Yes, it is wrong thing to do indeed. When you call:
return v;
temporary copy of object v
is being created and
const int &myIntRef = f()[0];
initializes your reference with the first element of this temporary copy. After this line, the temporary copy no longer exists, meaning that myIntRef
is an invalid reference, using of which produces undefined behavior.
What you should do is:
std::vector<int> myVector = f();
const int &myIntRef = myVector[0];
std::cout << myIntRef << std::endl;
which (thanks to copy elision) uses an assignment operator to initialize myVector
object by using v
without copy of v
being created. In this case the lifetime of your reference is equal to the lifetime of myVector
object, making it perfectly valid code.
And to your second question:
"Also, is the following a valid fix, or is it still a bug?"
const int myIntCopy = f()[0]; // copy, not a reference
Yes, this is another possible solution. f()[0]

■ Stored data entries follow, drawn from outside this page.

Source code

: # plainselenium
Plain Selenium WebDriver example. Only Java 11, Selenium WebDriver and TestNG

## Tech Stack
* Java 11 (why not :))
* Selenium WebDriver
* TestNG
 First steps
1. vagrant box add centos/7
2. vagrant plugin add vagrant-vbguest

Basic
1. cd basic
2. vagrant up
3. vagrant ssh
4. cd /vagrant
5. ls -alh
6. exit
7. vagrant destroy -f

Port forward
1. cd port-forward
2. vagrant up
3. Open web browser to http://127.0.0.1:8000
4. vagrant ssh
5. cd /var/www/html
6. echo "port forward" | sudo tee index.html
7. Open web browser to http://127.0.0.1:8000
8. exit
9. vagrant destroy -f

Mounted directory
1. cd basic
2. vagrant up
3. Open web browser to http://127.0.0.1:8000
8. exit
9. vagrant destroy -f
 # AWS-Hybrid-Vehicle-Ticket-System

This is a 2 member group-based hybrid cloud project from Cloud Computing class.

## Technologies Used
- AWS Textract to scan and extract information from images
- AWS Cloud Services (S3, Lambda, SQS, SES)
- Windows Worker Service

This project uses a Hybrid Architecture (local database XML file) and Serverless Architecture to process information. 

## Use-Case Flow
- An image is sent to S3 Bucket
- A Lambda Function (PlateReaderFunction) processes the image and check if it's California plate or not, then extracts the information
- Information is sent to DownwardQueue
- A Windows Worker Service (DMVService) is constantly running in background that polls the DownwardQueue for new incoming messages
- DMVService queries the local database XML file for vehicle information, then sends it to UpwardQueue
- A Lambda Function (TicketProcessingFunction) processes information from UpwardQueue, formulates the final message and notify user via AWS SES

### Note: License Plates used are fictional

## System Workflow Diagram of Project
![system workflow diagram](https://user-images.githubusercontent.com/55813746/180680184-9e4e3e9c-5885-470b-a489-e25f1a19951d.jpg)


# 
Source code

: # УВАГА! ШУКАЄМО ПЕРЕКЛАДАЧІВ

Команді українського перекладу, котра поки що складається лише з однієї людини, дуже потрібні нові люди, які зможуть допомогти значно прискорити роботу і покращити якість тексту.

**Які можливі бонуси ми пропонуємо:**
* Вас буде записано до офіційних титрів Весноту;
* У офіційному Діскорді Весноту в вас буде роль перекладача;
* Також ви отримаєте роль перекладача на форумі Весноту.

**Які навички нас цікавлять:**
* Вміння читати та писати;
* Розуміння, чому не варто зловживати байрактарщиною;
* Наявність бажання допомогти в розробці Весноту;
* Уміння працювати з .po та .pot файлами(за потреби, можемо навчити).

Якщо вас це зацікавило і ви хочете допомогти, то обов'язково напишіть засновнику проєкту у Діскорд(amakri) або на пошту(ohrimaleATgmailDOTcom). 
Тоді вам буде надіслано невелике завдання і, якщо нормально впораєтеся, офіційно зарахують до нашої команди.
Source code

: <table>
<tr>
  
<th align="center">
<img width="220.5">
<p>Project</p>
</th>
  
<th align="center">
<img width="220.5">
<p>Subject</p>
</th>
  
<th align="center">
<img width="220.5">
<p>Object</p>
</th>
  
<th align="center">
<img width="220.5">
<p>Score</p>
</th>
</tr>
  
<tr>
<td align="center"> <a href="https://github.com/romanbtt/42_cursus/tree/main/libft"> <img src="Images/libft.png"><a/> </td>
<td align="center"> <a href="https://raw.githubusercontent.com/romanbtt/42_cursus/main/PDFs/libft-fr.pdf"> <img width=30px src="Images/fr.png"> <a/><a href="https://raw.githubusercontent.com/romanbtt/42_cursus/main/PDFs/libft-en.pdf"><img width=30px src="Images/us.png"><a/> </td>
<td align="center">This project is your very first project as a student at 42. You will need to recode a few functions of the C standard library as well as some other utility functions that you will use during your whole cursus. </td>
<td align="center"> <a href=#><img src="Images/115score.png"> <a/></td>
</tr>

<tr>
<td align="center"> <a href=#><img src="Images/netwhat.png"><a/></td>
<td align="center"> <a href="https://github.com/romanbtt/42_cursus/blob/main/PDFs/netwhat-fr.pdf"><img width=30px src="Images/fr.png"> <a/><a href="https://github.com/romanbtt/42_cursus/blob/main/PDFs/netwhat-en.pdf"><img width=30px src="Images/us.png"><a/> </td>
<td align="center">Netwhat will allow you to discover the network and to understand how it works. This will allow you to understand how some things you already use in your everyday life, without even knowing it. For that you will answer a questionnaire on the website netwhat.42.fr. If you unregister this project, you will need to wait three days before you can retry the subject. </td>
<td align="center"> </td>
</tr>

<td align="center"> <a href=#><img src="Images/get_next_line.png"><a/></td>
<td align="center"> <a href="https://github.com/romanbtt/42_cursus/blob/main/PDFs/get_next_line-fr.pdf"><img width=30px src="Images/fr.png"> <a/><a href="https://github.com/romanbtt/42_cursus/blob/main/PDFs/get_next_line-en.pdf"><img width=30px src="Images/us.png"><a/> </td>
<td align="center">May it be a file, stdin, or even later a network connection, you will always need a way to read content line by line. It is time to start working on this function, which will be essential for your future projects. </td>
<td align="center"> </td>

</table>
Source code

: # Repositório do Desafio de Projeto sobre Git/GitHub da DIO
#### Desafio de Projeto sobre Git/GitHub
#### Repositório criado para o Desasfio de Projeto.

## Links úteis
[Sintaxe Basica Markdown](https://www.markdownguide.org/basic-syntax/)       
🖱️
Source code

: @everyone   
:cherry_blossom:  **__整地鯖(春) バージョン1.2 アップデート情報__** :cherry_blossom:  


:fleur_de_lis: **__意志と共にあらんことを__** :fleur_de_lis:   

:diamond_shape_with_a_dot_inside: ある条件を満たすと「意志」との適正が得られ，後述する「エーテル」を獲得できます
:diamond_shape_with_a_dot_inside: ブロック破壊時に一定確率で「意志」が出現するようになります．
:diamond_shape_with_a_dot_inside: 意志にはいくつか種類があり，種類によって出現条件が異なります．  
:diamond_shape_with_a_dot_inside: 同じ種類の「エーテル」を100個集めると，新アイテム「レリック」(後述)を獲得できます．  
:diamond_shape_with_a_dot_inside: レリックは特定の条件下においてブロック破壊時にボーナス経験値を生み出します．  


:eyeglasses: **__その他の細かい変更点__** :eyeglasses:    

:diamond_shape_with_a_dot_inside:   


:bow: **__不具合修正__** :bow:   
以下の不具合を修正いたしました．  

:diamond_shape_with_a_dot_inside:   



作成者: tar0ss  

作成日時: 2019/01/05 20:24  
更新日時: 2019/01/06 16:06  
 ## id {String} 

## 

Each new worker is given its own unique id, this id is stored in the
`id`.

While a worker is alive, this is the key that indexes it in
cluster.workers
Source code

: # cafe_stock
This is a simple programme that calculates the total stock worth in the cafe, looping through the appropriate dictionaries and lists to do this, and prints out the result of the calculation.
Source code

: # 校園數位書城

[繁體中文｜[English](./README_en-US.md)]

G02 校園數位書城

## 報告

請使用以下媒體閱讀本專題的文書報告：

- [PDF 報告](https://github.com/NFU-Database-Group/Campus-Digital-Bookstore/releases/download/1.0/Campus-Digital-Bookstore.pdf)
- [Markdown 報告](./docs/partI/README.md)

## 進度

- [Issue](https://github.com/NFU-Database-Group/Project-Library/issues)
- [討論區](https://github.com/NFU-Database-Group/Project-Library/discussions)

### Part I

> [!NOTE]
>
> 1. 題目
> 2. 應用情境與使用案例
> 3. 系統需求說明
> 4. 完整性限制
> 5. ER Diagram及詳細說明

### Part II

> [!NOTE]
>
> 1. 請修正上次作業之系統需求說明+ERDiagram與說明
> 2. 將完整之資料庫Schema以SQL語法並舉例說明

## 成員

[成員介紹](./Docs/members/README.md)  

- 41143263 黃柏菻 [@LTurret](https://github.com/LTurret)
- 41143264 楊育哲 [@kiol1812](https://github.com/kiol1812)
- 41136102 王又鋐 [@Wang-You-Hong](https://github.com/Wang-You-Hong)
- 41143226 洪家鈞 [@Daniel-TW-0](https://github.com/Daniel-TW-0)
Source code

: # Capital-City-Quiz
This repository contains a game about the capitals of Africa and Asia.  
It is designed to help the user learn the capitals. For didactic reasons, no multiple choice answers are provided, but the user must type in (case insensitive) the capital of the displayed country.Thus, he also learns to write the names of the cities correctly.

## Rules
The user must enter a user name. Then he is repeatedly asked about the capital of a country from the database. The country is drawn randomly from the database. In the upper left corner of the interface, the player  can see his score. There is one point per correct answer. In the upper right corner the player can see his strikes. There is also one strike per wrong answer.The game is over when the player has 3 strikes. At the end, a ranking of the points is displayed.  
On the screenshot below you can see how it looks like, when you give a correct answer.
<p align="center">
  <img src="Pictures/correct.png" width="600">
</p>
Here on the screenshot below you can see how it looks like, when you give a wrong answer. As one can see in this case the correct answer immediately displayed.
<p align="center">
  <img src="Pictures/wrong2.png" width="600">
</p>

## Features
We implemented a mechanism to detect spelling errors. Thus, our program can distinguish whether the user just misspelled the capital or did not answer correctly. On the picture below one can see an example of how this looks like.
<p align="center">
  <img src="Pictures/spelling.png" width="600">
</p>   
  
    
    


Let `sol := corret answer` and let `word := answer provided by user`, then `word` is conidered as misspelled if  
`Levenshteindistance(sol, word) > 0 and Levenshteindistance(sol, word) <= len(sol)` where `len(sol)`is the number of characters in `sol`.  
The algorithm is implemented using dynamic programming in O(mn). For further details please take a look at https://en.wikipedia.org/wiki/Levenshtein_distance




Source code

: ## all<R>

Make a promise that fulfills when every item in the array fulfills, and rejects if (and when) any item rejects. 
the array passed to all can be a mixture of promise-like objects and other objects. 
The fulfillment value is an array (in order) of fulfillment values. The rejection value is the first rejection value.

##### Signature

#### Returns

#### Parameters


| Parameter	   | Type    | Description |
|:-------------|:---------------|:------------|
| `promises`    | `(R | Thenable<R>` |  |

will access the first element of the temporary copy and use its value to initialize myIntCopy
variable. It is guaranteed that the copy of v
returned by f()
exists at least until the whole expression is executed, see C++03 Standard 12.2 Temporary objects §3:
Temporary objects are destroyed as the last step in evaluating the full-expression (1.9) that (lexically) contains the point where they were created.